Traffic stops happen every day across the country, and the general public rarely hears about them. After all, why would they? They’re common enough that most of us have experienced one ourselves. If a traffic stop occurs it should be as simple as having a ticket written and moving on with your day.
However, for millions of Black drivers across the country a routine traffic stop can end up in a death sentence. The country didn’t hear much about them, either, until bystander videos started making their way to social media, alerting the country to the issue. And yet knowledge of these tragedies doesn’t seem to be doing much to eliminate them.
Duante Wright was pulled over for driving with an air freshener hanging from his rearview mirror and expired tags. It was considered a pretext traffic stop, meaning that police believed he had committed a traffic violation which allowed them to pull him over. However, once the police collected and ran Wright’s information, they found there was a warrant for his arrest.
The warrant was essentially related to unpaid court fines, nothing even closely related to a violent offense. Like any sane person, Wright was frightened when he was being taken into custody. His fight or flight response kicked in and he attempted to get back into his vehicle. A veteran police officer grabbed her gun and fatally shot Daunte. She alleges that she believed it was her taser and simply made a mistake.
This alleged mistake cost a man his life.
Traffic laws are broken by all, but enforcement is targeted
What was done to Daunte Wright demands a discussion of whether pretext stops are necessary.
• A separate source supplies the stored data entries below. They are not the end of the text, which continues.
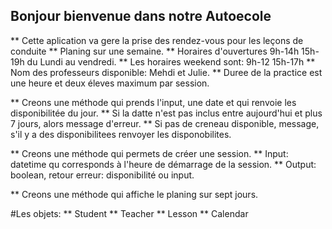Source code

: ## Bonjour bienvenue dans notre Autoecole
** Cette aplication va gere la prise des rendez-vous pour les leçons de conduite
** Planing sur une semaine.
** Horaires d'ouvertures 9h-14h 15h-19h du Lundi au vendredi.
** Les horaires weekend sont: 9h-12 15h-17h 
** Nom des professeurs disponible: Mehdi et Julie.
** Duree de la practice est une heure et deux éleves maximum par session.

** Creons une méthode qui prends l'input, une date et qui renvoie les disponibilitée du jour.
** Si la datte n'est pas inclus entre aujourd'hui et plus 7 jours, alors message d'erreur.
** Si pas de creneau disponible, message, s'il y a des disponibilitees renvoyer les disponobilites.

** Creons une méthode qui permets de créer une session. 
** Input: datetime qu corresponds à l'heure de démarrage de la session.
** Output: boolean, retour erreur: disponibilité ou input. 

** Creons une méthode qui affiche le planing sur sept jours.   

#Les objets:
** Student
** Teacher
** Lesson
** Calendar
Police, of course, are on the side that these stops are necessary to find other illegal activity like drugs. They also say these stops can help prevent car accidents, which is a problem all across the country.
However, the research does not seem to back up this theory. A study conducted in North Carolina found that when they reduced pretext traffic stops and instead focused on safety traffic stops, car accident injuries and deaths were reduced.
So why are police still conducting pretext traffic stops? For the reason you think: money.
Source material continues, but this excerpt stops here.